MAMMELLA IPOTROFICA ( PICCOLA)

La mammella ipotrofica, piccola, può essere corretta con un intervento denominato MASTOPLASTICA ADDITIVA
Indicazione all’intervento
Mammella piccola e/o ptosica (cadente) per motivi costituzionali o in seguito a forte dimagramento o dopo allattamento, oppure dovuto al processo di invecchiamento.
Tipo di anestesia e durata dell’intervento
Anestesia generale o anestesia locale con sedazione ( farmaci somministrati per via endovenosa, che fanno rilassare e addormentare il paziente: diversa però dalla anestesia generale o narcosi); dalle 1,5 alle 3 ore di intervento, a seconda dell’entità del rilassamento cutaneo della mammella ( e quindi associazione o meno con pessi cutanea); 1 notte di ricovero.
Tipo di protesi mammarie
Ad oggi le protesi utilizzabili in ambito estetico sono tutte riconducibili a protesi di gel coesivo di silicone con involucro spesso e superficie testurizzata.
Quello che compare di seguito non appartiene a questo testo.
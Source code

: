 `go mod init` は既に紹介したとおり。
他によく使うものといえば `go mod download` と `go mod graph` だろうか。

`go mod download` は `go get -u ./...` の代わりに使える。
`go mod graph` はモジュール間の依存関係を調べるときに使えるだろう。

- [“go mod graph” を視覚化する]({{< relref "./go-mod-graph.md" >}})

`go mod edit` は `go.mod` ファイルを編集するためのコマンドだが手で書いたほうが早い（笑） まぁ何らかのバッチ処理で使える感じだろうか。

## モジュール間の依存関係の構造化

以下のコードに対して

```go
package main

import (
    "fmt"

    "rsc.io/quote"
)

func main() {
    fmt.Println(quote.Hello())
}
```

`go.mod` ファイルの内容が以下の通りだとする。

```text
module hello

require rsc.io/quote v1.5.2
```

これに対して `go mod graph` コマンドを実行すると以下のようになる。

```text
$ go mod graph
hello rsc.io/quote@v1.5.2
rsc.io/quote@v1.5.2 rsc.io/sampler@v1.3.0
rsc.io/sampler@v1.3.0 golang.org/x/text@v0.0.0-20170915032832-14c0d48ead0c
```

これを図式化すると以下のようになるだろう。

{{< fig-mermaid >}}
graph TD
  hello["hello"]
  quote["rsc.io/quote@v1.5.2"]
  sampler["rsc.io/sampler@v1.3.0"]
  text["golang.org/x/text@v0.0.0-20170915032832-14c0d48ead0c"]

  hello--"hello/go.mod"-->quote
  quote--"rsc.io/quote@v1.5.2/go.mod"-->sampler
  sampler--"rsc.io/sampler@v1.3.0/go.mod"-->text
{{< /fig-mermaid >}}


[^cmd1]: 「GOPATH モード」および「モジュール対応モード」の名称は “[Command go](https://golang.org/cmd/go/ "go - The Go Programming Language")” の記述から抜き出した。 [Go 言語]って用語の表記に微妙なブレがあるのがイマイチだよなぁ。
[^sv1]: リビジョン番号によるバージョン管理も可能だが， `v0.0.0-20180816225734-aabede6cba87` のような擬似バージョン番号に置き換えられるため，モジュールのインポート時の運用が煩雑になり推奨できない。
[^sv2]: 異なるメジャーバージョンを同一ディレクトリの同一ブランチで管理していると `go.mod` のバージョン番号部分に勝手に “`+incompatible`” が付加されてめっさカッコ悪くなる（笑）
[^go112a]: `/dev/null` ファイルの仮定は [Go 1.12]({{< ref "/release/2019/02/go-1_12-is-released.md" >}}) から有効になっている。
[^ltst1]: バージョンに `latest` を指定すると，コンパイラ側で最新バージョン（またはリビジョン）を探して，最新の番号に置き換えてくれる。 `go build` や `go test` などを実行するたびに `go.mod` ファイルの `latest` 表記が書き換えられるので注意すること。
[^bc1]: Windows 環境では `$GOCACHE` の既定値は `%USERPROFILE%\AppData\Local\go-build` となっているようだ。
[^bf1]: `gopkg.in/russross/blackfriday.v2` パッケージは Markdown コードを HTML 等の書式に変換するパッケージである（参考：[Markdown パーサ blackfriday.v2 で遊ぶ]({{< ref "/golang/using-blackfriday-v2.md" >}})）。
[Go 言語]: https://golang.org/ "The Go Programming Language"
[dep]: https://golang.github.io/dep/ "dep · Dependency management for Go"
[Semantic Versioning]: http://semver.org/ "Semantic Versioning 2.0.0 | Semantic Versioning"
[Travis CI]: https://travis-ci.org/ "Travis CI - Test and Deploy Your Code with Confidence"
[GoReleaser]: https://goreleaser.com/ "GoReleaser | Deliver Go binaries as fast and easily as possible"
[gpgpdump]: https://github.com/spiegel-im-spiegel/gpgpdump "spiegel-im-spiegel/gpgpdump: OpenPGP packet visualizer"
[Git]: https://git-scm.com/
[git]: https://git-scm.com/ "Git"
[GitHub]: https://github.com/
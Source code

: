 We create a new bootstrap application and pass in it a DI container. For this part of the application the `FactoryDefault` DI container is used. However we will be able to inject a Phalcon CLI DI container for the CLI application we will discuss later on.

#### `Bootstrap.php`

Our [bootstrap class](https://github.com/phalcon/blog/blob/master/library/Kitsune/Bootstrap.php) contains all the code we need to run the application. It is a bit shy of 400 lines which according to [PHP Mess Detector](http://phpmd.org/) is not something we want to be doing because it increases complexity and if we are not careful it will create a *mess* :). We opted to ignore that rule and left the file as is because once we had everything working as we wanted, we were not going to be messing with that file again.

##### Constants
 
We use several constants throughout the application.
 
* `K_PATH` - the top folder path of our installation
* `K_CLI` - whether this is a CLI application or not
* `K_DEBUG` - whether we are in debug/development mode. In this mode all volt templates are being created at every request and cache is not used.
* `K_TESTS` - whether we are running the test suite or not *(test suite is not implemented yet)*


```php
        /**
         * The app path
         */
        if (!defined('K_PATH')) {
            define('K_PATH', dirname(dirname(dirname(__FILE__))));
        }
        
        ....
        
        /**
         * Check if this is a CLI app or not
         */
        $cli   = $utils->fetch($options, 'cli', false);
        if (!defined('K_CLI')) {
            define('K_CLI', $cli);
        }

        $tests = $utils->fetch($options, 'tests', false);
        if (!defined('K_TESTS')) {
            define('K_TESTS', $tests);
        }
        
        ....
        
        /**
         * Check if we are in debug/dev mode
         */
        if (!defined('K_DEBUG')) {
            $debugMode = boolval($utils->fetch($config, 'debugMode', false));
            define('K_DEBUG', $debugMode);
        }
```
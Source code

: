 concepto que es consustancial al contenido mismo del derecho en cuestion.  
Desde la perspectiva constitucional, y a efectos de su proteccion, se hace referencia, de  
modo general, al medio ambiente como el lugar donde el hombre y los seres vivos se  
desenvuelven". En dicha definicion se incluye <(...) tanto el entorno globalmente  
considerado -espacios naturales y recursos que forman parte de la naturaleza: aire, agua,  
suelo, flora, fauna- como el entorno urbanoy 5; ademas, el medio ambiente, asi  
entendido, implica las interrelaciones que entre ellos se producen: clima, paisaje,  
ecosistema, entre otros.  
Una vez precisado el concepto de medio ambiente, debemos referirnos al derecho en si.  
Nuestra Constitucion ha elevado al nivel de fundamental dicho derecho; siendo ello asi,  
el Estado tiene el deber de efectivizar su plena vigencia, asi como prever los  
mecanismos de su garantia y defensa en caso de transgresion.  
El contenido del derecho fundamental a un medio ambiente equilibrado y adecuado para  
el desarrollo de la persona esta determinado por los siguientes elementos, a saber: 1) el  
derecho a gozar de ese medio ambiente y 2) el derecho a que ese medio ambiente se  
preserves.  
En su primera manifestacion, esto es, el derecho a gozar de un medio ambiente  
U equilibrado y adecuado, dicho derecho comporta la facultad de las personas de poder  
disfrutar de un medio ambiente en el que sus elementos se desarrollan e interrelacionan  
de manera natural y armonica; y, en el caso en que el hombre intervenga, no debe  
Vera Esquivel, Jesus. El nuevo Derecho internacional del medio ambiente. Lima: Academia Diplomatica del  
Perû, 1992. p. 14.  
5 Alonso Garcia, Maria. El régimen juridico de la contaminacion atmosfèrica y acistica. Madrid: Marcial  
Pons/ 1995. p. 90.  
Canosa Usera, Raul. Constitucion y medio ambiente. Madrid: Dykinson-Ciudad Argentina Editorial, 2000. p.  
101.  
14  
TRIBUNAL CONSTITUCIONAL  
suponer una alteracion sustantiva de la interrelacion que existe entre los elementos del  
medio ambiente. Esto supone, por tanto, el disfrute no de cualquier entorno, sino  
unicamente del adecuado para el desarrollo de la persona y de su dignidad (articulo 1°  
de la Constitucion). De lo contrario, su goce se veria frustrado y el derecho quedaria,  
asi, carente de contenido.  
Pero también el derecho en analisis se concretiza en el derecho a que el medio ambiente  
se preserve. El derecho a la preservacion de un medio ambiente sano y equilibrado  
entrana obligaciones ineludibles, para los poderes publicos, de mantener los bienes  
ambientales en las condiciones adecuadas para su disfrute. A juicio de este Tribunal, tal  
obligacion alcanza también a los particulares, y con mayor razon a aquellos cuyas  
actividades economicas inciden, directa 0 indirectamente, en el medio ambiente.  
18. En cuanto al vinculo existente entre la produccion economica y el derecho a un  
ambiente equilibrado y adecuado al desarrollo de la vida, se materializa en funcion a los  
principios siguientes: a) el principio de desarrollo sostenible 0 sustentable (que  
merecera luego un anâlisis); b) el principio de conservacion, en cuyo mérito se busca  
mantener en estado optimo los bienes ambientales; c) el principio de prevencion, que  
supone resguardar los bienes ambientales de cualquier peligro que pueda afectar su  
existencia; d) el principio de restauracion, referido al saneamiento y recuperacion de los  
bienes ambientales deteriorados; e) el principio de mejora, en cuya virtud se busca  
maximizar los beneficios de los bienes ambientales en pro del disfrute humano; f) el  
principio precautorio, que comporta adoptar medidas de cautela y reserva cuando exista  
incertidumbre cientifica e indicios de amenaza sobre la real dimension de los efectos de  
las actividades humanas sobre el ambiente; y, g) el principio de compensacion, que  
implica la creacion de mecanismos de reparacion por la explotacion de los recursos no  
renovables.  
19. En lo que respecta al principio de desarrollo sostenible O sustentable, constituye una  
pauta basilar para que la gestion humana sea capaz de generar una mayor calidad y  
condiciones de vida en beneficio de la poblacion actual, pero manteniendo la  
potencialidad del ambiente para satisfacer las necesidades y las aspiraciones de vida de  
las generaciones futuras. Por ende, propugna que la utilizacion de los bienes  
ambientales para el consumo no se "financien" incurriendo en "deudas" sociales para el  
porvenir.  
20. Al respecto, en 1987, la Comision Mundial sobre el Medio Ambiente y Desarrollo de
Ne esistono ovviamente di varie marche e dimensioni, ma schematicamente si dividono in protesi rotonde e protesi anatomiche ( “a goccia”), differentemente impiegabili a seconda della tipologia della paziente e del tipo di intervento ( mastoplastica additiva associata o meno a mastopessi).
Le protesi possono essere collocate in sede sottoghiandolare o sottomuscolare, a seconda della tipologia della paziente, delle dimensioni delle protesi da impiantare e del tipo di intervento associato o meno ( mastopessi ).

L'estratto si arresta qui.